(Plain-text document sources)
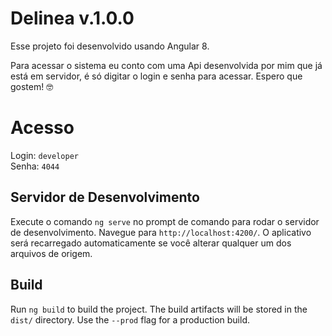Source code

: # Delinea v.1.0.0

Esse projeto foi desenvolvido usando Angular 8.

Para acessar o sistema eu conto com uma Api desenvolvida por mim que já está em servidor, é só digitar o login e senha para acessar.
Espero que gostem! :nerd_face:

# Acesso
Login: `developer`<br>
Senha: `4044`
## Servidor de Desenvolvimento

Execute o comando `ng serve` no prompt de comando para rodar o servidor de desenvolvimento. Navegue para `http://localhost:4200/`. O aplicativo será recarregado automaticamente se você alterar qualquer um dos arquivos de origem.

## Build

Run `ng build` to build the project. The build artifacts will be stored in the `dist/` directory. Use the `--prod` flag for a production build.
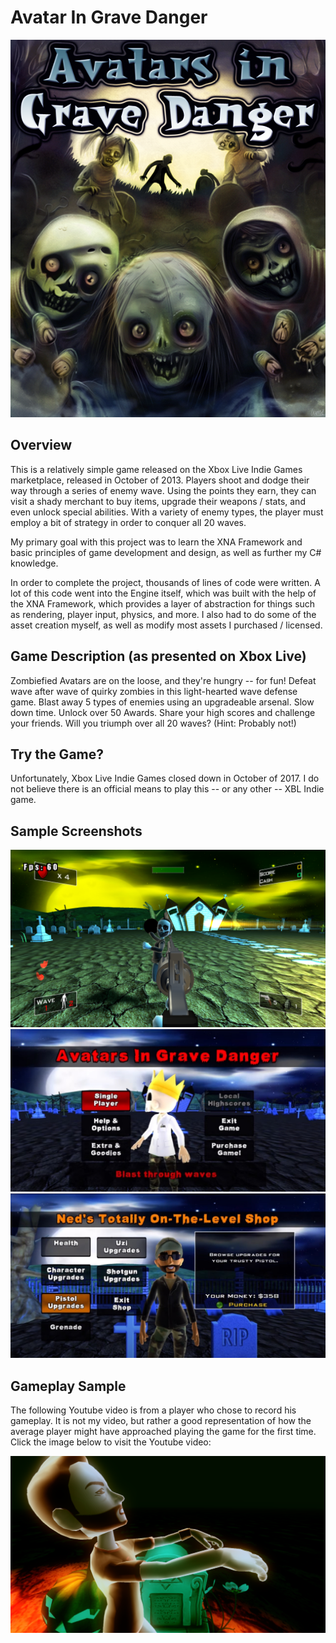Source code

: # Avatar In Grave Danger

![Project Sample](github-assets/AIGD-Cover.png)

## Overview

This is a relatively simple game released on the Xbox Live Indie Games marketplace, released in October of 2013. Players shoot and dodge their way through a series of enemy wave. Using the points they earn, they can visit a shady merchant to buy items, upgrade their weapons / stats, and even unlock special abilities. With a variety of enemy types, the player must employ a bit of strategy in order to conquer all 20 waves.

My primary goal with this project was to learn the XNA Framework and basic principles of game development and design, as well as further my C# knowledge.

In order to complete the project, thousands of lines of code were written. A lot of this code went into the Engine itself, which was built with the help of the XNA Framework, which provides a layer of abstraction for things such as rendering, player input, physics, and more. I also had to do some of the asset creation myself, as well as modify most assets I purchased / licensed.

## Game Description (as presented on Xbox Live)

Zombiefied Avatars are on the loose, and they're hungry -- for fun! Defeat wave after wave of quirky zombies in this light-hearted wave defense game. Blast away 5 types of enemies using an upgradeable arsenal. Slow down time. Unlock over 50 Awards. Share your high scores and challenge your friends. Will you triumph over all 20 waves? (Hint: Probably not!)

## Try the Game?

Unfortunately, Xbox Live Indie Games closed down in October of 2017. I do not believe there is an official means to play this -- or any other -- XBL Indie game.

## Sample Screenshots

![Project Sample](github-assets/AIGD-Beta01.png)
![Project Sample](github-assets/AIGD-Menu.png)
![Project Sample](github-assets/AIGD-Shop.png)

## Gameplay Sample

The following Youtube video is from a player who chose to record his gameplay. It is not my video, but rather a good representation of how the average player might have approached playing the game for the first time. Click the image below to visit the Youtube video:

[![Gameplay Video](github-assets/AIGD-Splash.png)](https://www.youtube.com/watch?v=gbWifsPwqTc 'Gameplay video. Note: Not mine!')
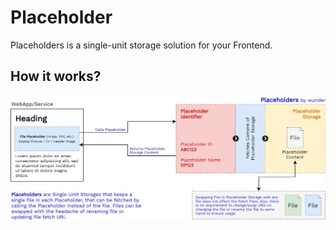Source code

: # Placeholder 

Placeholders is a single-unit storage solution for your Frontend.

## How it works?

![](./images/Placeholder-Flowdiagram.jpg)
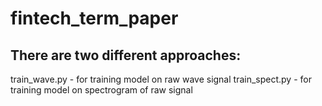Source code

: # fintech_term_paper

## There are two different approaches:
train_wave.py - for training model on raw wave signal
train_spect.py - for training model on spectrogram of raw signal
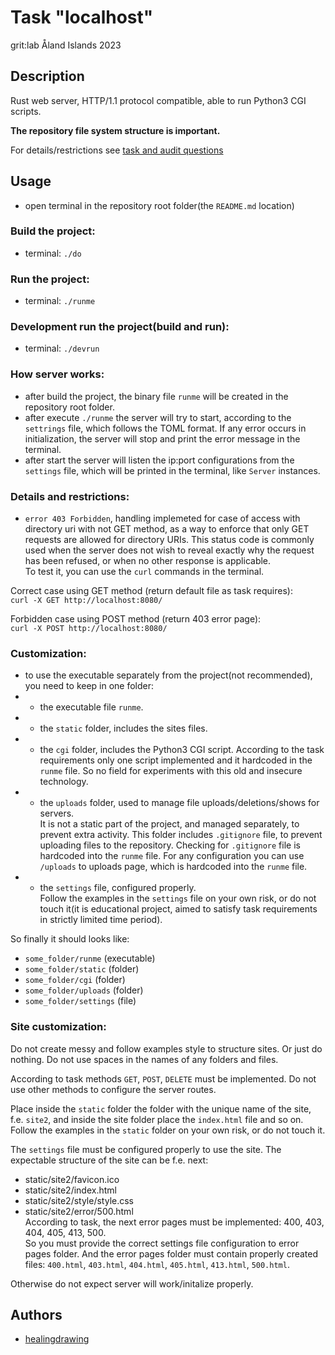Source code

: # Task "localhost"
grit:lab Åland Islands 2023

## Description
Rust web server, HTTP/1.1 protocol compatible, able to run Python3 CGI scripts.  

**The repository file system structure is important.**  

For details/restrictions see [task and audit questions](https://github.com/01-edu/public/tree/master/subjects/localhost)

## Usage
- open terminal in the repository root folder(the `README.md` location)

### Build the project:
- terminal: `./do`

### Run the project:
- terminal: `./runme`

### Development run the project(build and run):
- terminal: `./devrun`

### How server works:

- after build the project, the binary file `runme` will be created in the repository root folder.
- after execute `./runme` the server will try to start, according to the `settrings` file, which follows the TOML format. If any error occurs in initialization, the server will stop and print the error message in the terminal.
- after start the server will listen the ip:port configurations from the `settings` file, which will be printed in the terminal, like `Server` instances.

### Details and restrictions:

- `error 403 Forbidden`,  handling implemeted for case of access with directory uri with not GET method, as a way to enforce that only GET requests are allowed for directory URIs. This status code is commonly used when the server does not wish to reveal exactly why the request has been refused, or when no other response is applicable.  
To test it, you can use the `curl` commands in the terminal.  

Correct case using GET method (return default file as task requires):  
`
curl -X GET http://localhost:8080/
`  

Forbidden case using POST method (return 403 error page):  
`
curl -X POST http://localhost:8080/
`

### Customization:

- to use the executable separately from the project(not recommended), you need to keep in one folder:
- - the executable file `runme`.
- - the `static` folder, includes the sites files.
- - the `cgi` folder, includes the Python3 CGI script.
According to the task requirements only one script implemented and it hardcoded in the `runme` file. So no field for experiments with this old and insecure technology.
- - the `uploads` folder, used to manage file uploads/deletions/shows for servers.  
It is not a static part of the project, and managed separately, to prevent extra activity. This folder includes `.gitignore` file, to prevent uploading files to the repository. Checking for `.gitignore` file is hardcoded into the `runme` file.
For any configuration you can use `/uploads` to uploads page, which is hardcoded into the `runme` file.
- - the `settings` file, configured properly.  
Follow the examples in the `settings` file on your own risk, or do not touch it(it is educational project, aimed to satisfy task requirements in strictly limited time period).  

So finally it should looks like:
- `some_folder/runme` (executable)
- `some_folder/static` (folder)
- `some_folder/cgi` (folder)
- `some_folder/uploads` (folder)
- `some_folder/settings` (file)

### Site customization:

Do not create messy and follow examples style to structure sites. Or just do nothing.
Do not use spaces in the names of any folders and files.  

According to task methods `GET`, `POST`, `DELETE` must be implemented. 
Do not use other methods to configure the server routes.  

Place inside the `static` folder the folder with the unique name of the site, f.e. `site2`, and inside the site folder place the `index.html` file and so on.  
Follow the examples in the `static` folder on your own risk, or do not touch it.  

The `settings` file must be configured properly to use the site.
The expectable structure of the site can be f.e. next:
- static/site2/favicon.ico
- static/site2/index.html
- static/site2/style/style.css
- static/site2/error/500.html  
According to task, the next error pages must be implemented: 400, 403, 404, 405, 413, 500.  
So you must provide the correct settings file configuration to error pages folder. And the error pages folder must contain properly created files: `400.html`, `403.html`, `404.html`, `405.html`, `413.html`, `500.html`.  

Otherwise do not expect server will work/initalize properly.

## Authors
- [healingdrawing](https://healingdrawing.github.io)
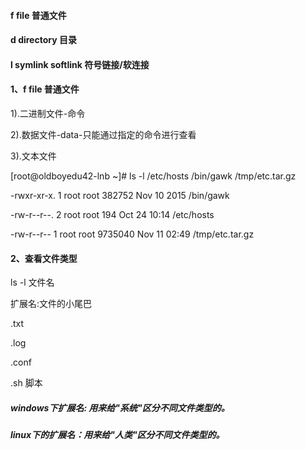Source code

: #### f    file       普通文件

#### d    directory  目录 

#### l    symlink  softlink   符号链接/软连接

#### 1、f    file       普通文件

1\).二进制文件-命令

2\).数据文件-data-只能通过指定的命令进行查看

3\).文本文件

\[root@oldboyedu42-lnb ~\]\# ls -l /etc/hosts  /bin/gawk  /tmp/etc.tar.gz 

-rwxr-xr-x. 1 root root  382752 Nov 10  2015 /bin/gawk

-rw-r--r--. 2 root root     194 Oct 24 10:14 /etc/hosts

-rw-r--r--  1 root root 9735040 Nov 11 02:49 /tmp/etc.tar.gz

#### 2、查看文件类型

ls -l 文件名

扩展名:文件的小尾巴

.txt 

.log 

.conf 

.sh    脚本

##### windows下扩展名: 用来给"系统"区分不同文件类型的。

##### linux下的扩展名：用来给"人类"区分不同文件类型的。



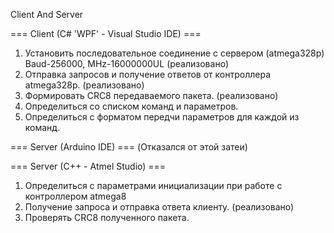 Client And Server


=== Client (C# 'WPF' - Visual Studio IDE) ===
1) Установить последовательное соединение с сервером (atmega328p) Baud-256000, MHz-16000000UL (реализовано)
2) Отправка запросов и получение ответов от контроллера atmega328p. (реализовано)
3) Формировать CRC8 передаваемого пакета. (реализовано)
4) Определиться со списком команд и параметров.
5) Определиться с форматом передчи параметров для каждой из команд.

=== Server (Arduino IDE) === (Отказался от этой затеи)

=== Server (C++ - Atmel Studio) ===
1) Определиться с параметрами инициализации при работе с контроллером atmega8
2) Получение запроса и отправка ответа клиенту. (реализовано) 
3) Проверять CRC8 полученного пакета.
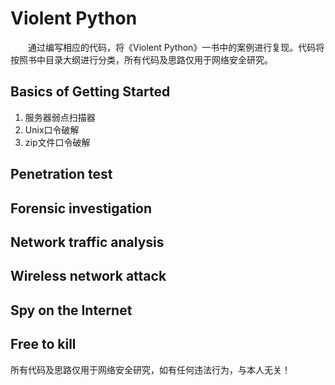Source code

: # Violent Python 
&emsp;&emsp;通过编写相应的代码，将《Violent Python》一书中的案例进行复现。代码将按照书中目录大纲进行分类，所有代码及思路仅用于网络安全研究。

## Basics of Getting Started
1. 服务器弱点扫描器
2. Unix口令破解
3. zip文件口令破解

## Penetration test

## Forensic investigation

## Network traffic analysis

## Wireless network attack

## Spy on the Internet

## Free to kill


所有代码及思路仅用于网络安全研究，如有任何违法行为，与本人无关！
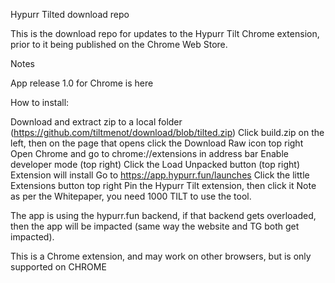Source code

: Hypurr Tilted download repo

This is the download repo for updates to the Hypurr Tilt Chrome extension, prior to it being published on the Chrome Web Store.

Notes

App release 1.0 for Chrome is here

How to install:

Download and extract zip to a local folder (https://github.com/tiltmenot/download/blob/tilted.zip)
Click build.zip on the left, then on the page that opens click the Download Raw icon top right
Open Chrome and go to chrome://extensions in address bar
Enable developer mode (top right)
Click the Load Unpacked button (top right)
Extension will install
Go to https://app.hypurr.fun/launches
Click the little Extensions button top right
Pin the Hypurr Tilt extension, then click it
Note as per the Whitepaper, you need 1000 TILT to use the tool.

The app is using the hypurr.fun backend, if that backend gets overloaded, then the app will be impacted (same way the website and TG both get impacted).

This is a Chrome extension, and may work on other browsers, but is only supported on CHROME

### Task statement
Copy word for word only the lines above from the one with "## Basics of Getting Started" through the one with "Tilted download repo". Leave pictures out.

### Response
## Basics of Getting Started
1. 服务器弱点扫描器
2. Unix口令破解
3. zip文件口令破解

## Penetration test

## Forensic investigation

## Network traffic analysis

## Wireless network attack

## Spy on the Internet

## Free to kill


所有代码及思路仅用于网络安全研究，如有任何违法行为，与本人无关！
Source code

: Hypurr Tilted download repo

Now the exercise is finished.